Probably the case-study of how it caused America to collapse into a civil war in the next year or so, since the only way the Executive can continue its policy is by overtly ignoring rule of law and Americans appear to be growing weary of that from their Executive.
That'll likely ice the ambitions of the ultra-nationalists in other countries historically close to America for a generation, much like Germany trying its eugenics experiment iced the previously-quite-vocal eugenicists in the US for about a generation.
During The last American civil war, the North was the economic poeerhouse, and the slave states were relatively poor. This no doubt impacted the outcome.
Today the blue states are the economic powerhouse, and the red states are relatively poor. Should it come to it, I would expect the wealthy states to win.
These are the same rural areas rapidly turning against the administration due to its trade policy destroying global demand for their products, its foreign policy funding their international competitors, and its environmental policies lowering their land value by discouraging wind power development.
Certain rural areas like northern Idaho may be dominated by people moving there for ideological reasons, but this is not the norm.
What made you think people rapidly turned against the Trump administration? His approval ratings declined slowly since January. They are higher than they were most of 2017.[1]
Approval ratings don’t mean much for a lame duck president.
Look at the 2026 Senate polls in places like Iowa. Given Trump’s margin of victory in 2024 the Republicans should be crushing it, but they are struggling.
> Approval ratings don’t mean much for a lame duck president.
A term limited president can care less about approval ratings. This does not mean their approval ratings cannot be compared to their approval ratings.
> Look at the 2026 Senate polls in places like Iowa. Given Trump’s margin of victory in 2024 the Republicans should be crushing it, but they are struggling.
I do not accept Senate polls measure Trump support better than Trump approval polls. And 2026 Senate projections show Republicans losing 1 or 2 seats. Iowa is not 1 of them. Iowa polls did show the unpopular incumbent senator and a hypothetical Democratic opponent had similar support. But the unpopular incumbent senator announced she would retire. And hypothetical opponents poll better than real opponents many times.
I'm actually not. I am assuming other countries would watch that war break out and consider how excited they are about doing that on their own soil. That kind of civil war wrecks the economy of a developed nation, and power brokers in most developed nations are a lot more interested in protecting their wealth than exclusive nationalist ideals.
Practically, I strongly suspect a US that fell to civil war in this current climate would result in the country fragmenting, not entirely unlike the premise of the old "Cyberpunk 2020" fictional setting. DC would, for example, find it remarkably challenging to hold a California that blatantly broke off from it, especially if the federal military resources of that California defected. Especially if it caught allies in neighboring states upon that occurrence.

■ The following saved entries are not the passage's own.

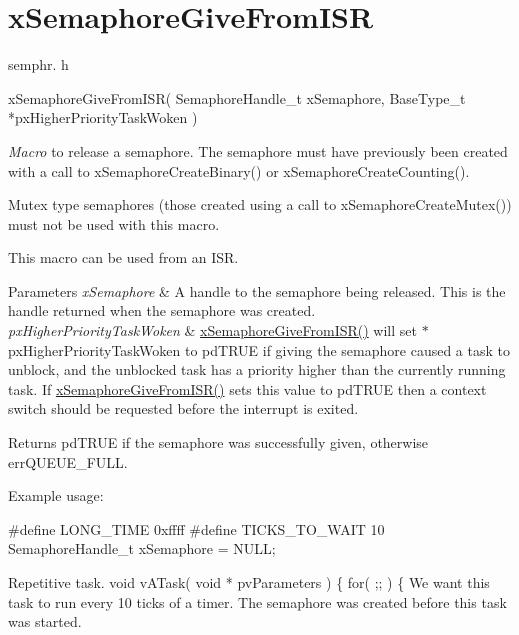 \hypertarget{group__xSemaphoreGiveFromISR}{\section{x\-Semaphore\-Give\-From\-I\-S\-R}
\label{group__xSemaphoreGiveFromISR}
}
semphr. h 
\begin{DoxyPre}
 xSemaphoreGiveFromISR(
                          SemaphoreHandle\_t xSemaphore,
                          BaseType\_t *pxHigherPriorityTaskWoken
                      )\end{DoxyPre}


{\itshape Macro} to release a semaphore. The semaphore must have previously been created with a call to x\-Semaphore\-Create\-Binary() or x\-Semaphore\-Create\-Counting().

Mutex type semaphores (those created using a call to x\-Semaphore\-Create\-Mutex()) must not be used with this macro.

This macro can be used from an I\-S\-R.


\begin{DoxyParams}{Parameters}
{\em x\-Semaphore} & A handle to the semaphore being released. This is the handle returned when the semaphore was created.\\
\hline
{\em px\-Higher\-Priority\-Task\-Woken} & \hyperlink{semphr_8h_a68aa43df8b2a0dbe17d05fad74670ef0}{x\-Semaphore\-Give\-From\-I\-S\-R()} will set $\ast$px\-Higher\-Priority\-Task\-Woken to pd\-T\-R\-U\-E if giving the semaphore caused a task to unblock, and the unblocked task has a priority higher than the currently running task. If \hyperlink{semphr_8h_a68aa43df8b2a0dbe17d05fad74670ef0}{x\-Semaphore\-Give\-From\-I\-S\-R()} sets this value to pd\-T\-R\-U\-E then a context switch should be requested before the interrupt is exited.\\
\hline
\end{DoxyParams}
\begin{DoxyReturn}{Returns}
pd\-T\-R\-U\-E if the semaphore was successfully given, otherwise err\-Q\-U\-E\-U\-E\-\_\-\-F\-U\-L\-L.
\end{DoxyReturn}
Example usage\-: 
\begin{DoxyPre}
 \#define LONG\_TIME 0xffff
 \#define TICKS\_TO\_WAIT 10
 SemaphoreHandle\_t xSemaphore = NULL;\end{DoxyPre}



\begin{DoxyPre}Repetitive task.
 void vATask( void * pvParameters )
 \{
    for( ;; )
    \{
We want this task to run every 10 ticks of a timer.  The semaphore
was created before this task was started.\end{DoxyPre}



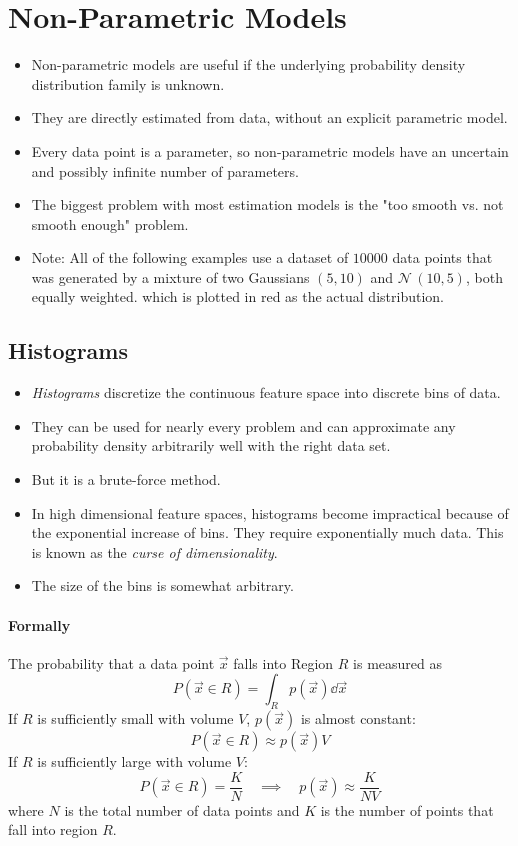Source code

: \section{Non-Parametric Models}
\begin{itemize}
	\item Non-parametric models are useful if the underlying probability density distribution family is unknown.
	\item They are directly estimated from data, without an explicit parametric model.
	\item Every data point is a parameter, so non-parametric models have an uncertain and possibly infinite number of parameters.
	\item The biggest problem with most estimation models is the "too smooth vs. not smooth enough" problem.
	\item Note: All of the following examples use a dataset of \(10000\) data points that was generated by a mixture of two Gaussians \(
		(5, 10) \) and \( \mathcal{N}\,(10, 5) \), both equally weighted. which is plotted in red as the actual distribution.
\end{itemize}

\subsection{Histograms}
	\begin{itemize}
		\item \emph{Histograms} discretize the continuous feature space into discrete bins of data.
		\item They can be used for nearly every problem and can approximate any probability density arbitrarily well with the right data set.
		\item But it is a brute-force method.
		\item In high dimensional feature spaces, histograms become impractical because of the exponential increase of bins. They require exponentially much data. This is known as the \emph{curse of dimensionality}.
		\item The size of the bins is somewhat arbitrary.
	\end{itemize}

	\paragraph{Formally}
		The probability that a data point \(\vec{x}\) falls into Region \(R\) is measured as
		\begin{equation}
			P(\vec{x} \in R) = \int_R p(\vec{x}) \dd{\vec{x}}
		\end{equation}
		If \(R\) is sufficiently small with volume \(V\), \(p(\vec{x})\) is almost constant:
		\begin{equation}
			P(\vec{x} \in R) \approx p(\vec{x}) V
		\end{equation}
		If \(R\) is sufficiently large with volume \(V\):
		\begin{equation}
			P(\vec{x} \in R) = \frac{K}{N} \quad\implies\quad p(\vec{x}) \approx \frac{K}{NV}
		\end{equation}
		where \(N\) is the total number of data points and \(K\) is the number of points that fall into region \(R\).

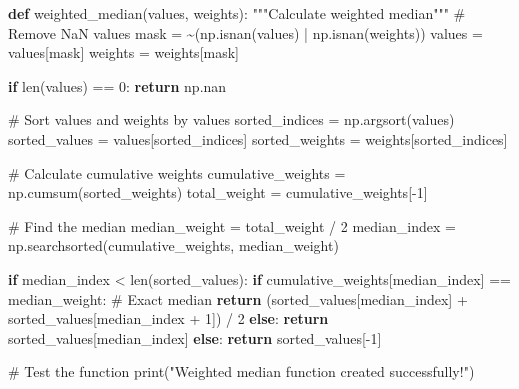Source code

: \documentclass[
  letterpaper,
  DIV=11,
  numbers=noendperiod]{scrartcl}
\newenvironment{Shaded}{\begin{snugshade}}{\end{snugshade}}
\newcommand{\BuiltInTok}[1]{\textcolor[rgb]{0.00,0.23,0.31}{#1}}
\newcommand{\CommentTok}[1]{\textcolor[rgb]{0.37,0.37,0.37}{#1}}
\newcommand{\ControlFlowTok}[1]{\textcolor[rgb]{0.00,0.23,0.31}{\textbf{#1}}}
\newcommand{\DecValTok}[1]{\textcolor[rgb]{0.68,0.00,0.00}{#1}}
\newcommand{\KeywordTok}[1]{\textcolor[rgb]{0.00,0.23,0.31}{\textbf{#1}}}
\newcommand{\NormalTok}[1]{\textcolor[rgb]{0.00,0.23,0.31}{#1}}
\newcommand{\OperatorTok}[1]{\textcolor[rgb]{0.37,0.37,0.37}{#1}}
\newcommand{\StringTok}[1]{\textcolor[rgb]{0.13,0.47,0.30}{#1}}
\begin{document}
\begin{Shaded}
\begin{Highlighting}[]
\KeywordTok{def}\NormalTok{ weighted\_median(values, weights):}
    \CommentTok{"""Calculate weighted median"""}
    \CommentTok{\# Remove NaN values}
\NormalTok{    mask }\OperatorTok{=} \OperatorTok{\textasciitilde{}}\NormalTok{(np.isnan(values) }\OperatorTok{|}\NormalTok{ np.isnan(weights))}
\NormalTok{    values }\OperatorTok{=}\NormalTok{ values[mask]}
\NormalTok{    weights }\OperatorTok{=}\NormalTok{ weights[mask]}

    \ControlFlowTok{if} \BuiltInTok{len}\NormalTok{(values) }\OperatorTok{==} \DecValTok{0}\NormalTok{:}
        \ControlFlowTok{return}\NormalTok{ np.nan}

    \CommentTok{\# Sort values and weights by values}
\NormalTok{    sorted\_indices }\OperatorTok{=}\NormalTok{ np.argsort(values)}
\NormalTok{    sorted\_values }\OperatorTok{=}\NormalTok{ values[sorted\_indices]}
\NormalTok{    sorted\_weights }\OperatorTok{=}\NormalTok{ weights[sorted\_indices]}

    \CommentTok{\# Calculate cumulative weights}
\NormalTok{    cumulative\_weights }\OperatorTok{=}\NormalTok{ np.cumsum(sorted\_weights)}
\NormalTok{    total\_weight }\OperatorTok{=}\NormalTok{ cumulative\_weights[}\OperatorTok{{-}}\DecValTok{1}\NormalTok{]}

    \CommentTok{\# Find the median}
\NormalTok{    median\_weight }\OperatorTok{=}\NormalTok{ total\_weight }\OperatorTok{/} \DecValTok{2}
\NormalTok{    median\_index }\OperatorTok{=}\NormalTok{ np.searchsorted(cumulative\_weights, median\_weight)}

    \ControlFlowTok{if}\NormalTok{ median\_index }\OperatorTok{\textless{}} \BuiltInTok{len}\NormalTok{(sorted\_values):}
        \ControlFlowTok{if}\NormalTok{ cumulative\_weights[median\_index] }\OperatorTok{==}\NormalTok{ median\_weight:}
            \CommentTok{\# Exact median}
            \ControlFlowTok{return}\NormalTok{ (sorted\_values[median\_index] }\OperatorTok{+}\NormalTok{ sorted\_values[median\_index }\OperatorTok{+} \DecValTok{1}\NormalTok{]) }\OperatorTok{/} \DecValTok{2}
        \ControlFlowTok{else}\NormalTok{:}
            \ControlFlowTok{return}\NormalTok{ sorted\_values[median\_index]}
    \ControlFlowTok{else}\NormalTok{:}
        \ControlFlowTok{return}\NormalTok{ sorted\_values[}\OperatorTok{{-}}\DecValTok{1}\NormalTok{]}

\CommentTok{\# Test the function}
\BuiltInTok{print}\NormalTok{(}\StringTok{"Weighted median function created successfully!"}\NormalTok{)}
\end{Highlighting}
\end{Shaded}
\end{document}
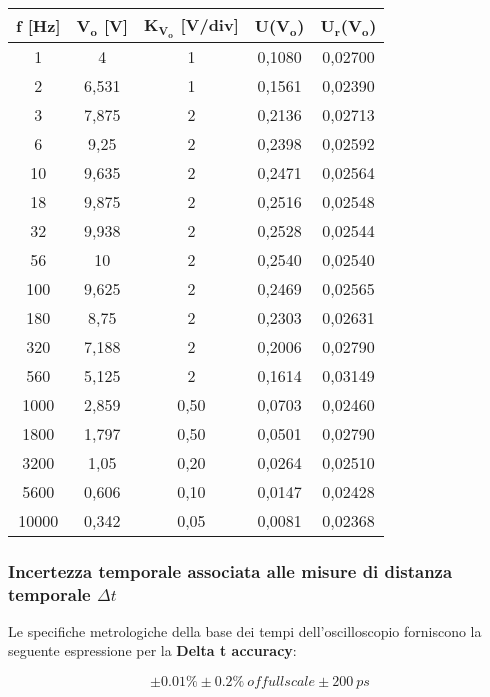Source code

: \begin{table}[!ht]
    \centering
    \begin{tabular}{|c|c|c|c|c|}
    \hline
        \textbf{f [Hz]} & \textbf{$\bm{V_{o}}$ [V]} & \textbf{$\bm{K_{V_o}}$ [V/div]} & \textbf{U($\bm{V_{o}}$)} & \textbf{$\bm{U_r}$($\bm{V_{o}}$)} \\ \hline
        1 & 4 & 1 & 0,1080 & 0,02700 \\ \hline
        2 & 6,531 & 1 & 0,1561 & 0,02390 \\ \hline
        3 & 7,875 & 2 & 0,2136 & 0,02713 \\ \hline
        6 & 9,25 & 2 & 0,2398 & 0,02592 \\ \hline
        10 & 9,635 & 2 & 0,2471 & 0,02564 \\ \hline
        18 & 9,875 & 2 & 0,2516 & 0,02548 \\ \hline
        32 & 9,938 & 2 & 0,2528 & 0,02544 \\ \hline
        56 & 10 & 2 & 0,2540 & 0,02540 \\ \hline
        100 & 9,625 & 2 & 0,2469 & 0,02565 \\ \hline
        180 & 8,75 & 2 & 0,2303 & 0,02631 \\ \hline
        320 & 7,188 & 2 & 0,2006 & 0,02790 \\ \hline
        560 & 5,125 & 2 & 0,1614 & 0,03149 \\ \hline
        1000 & 2,859 & 0,50 & 0,0703 & 0,02460 \\ \hline
        1800 & 1,797 & 0,50 & 0,0501 & 0,02790 \\ \hline
        3200 & 1,05 & 0,20 & 0,0264 & 0,02510 \\ \hline
        5600 & 0,606 & 0,10 & 0,0147 & 0,02428 \\ \hline
        10000 & 0,342 & 0,05 & 0,0081 & 0,02368 \\ \hline
    \end{tabular}
\end{table}

\FloatBarrier
\clearpage

\subsubsection{Incertezza temporale associata alle misure di distanza temporale $\Delta t$}
Le specifiche metrologiche della base dei tempi dell'oscilloscopio forniscono la seguente espressione per la \textbf{Delta t accuracy}:

\[\pm0.01\% \pm0.2\% \ of full scale \pm 200 \ ps\]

The end result would be no real "winners;" it'd be the implosion of the United States of America as a national unit into something more approximating some agglomeration of the pieces outlined in https://www.twincities.com/2013/11/16/which-of-this-writers-....
But even if the end result were (not unlike the last American civil war) a reunification with new laws... The US lost about 2 solid years of its GDP to war. That's not good for business and would encourage those with resources to lose to expend them stifling their own domestic "purity" nationalists.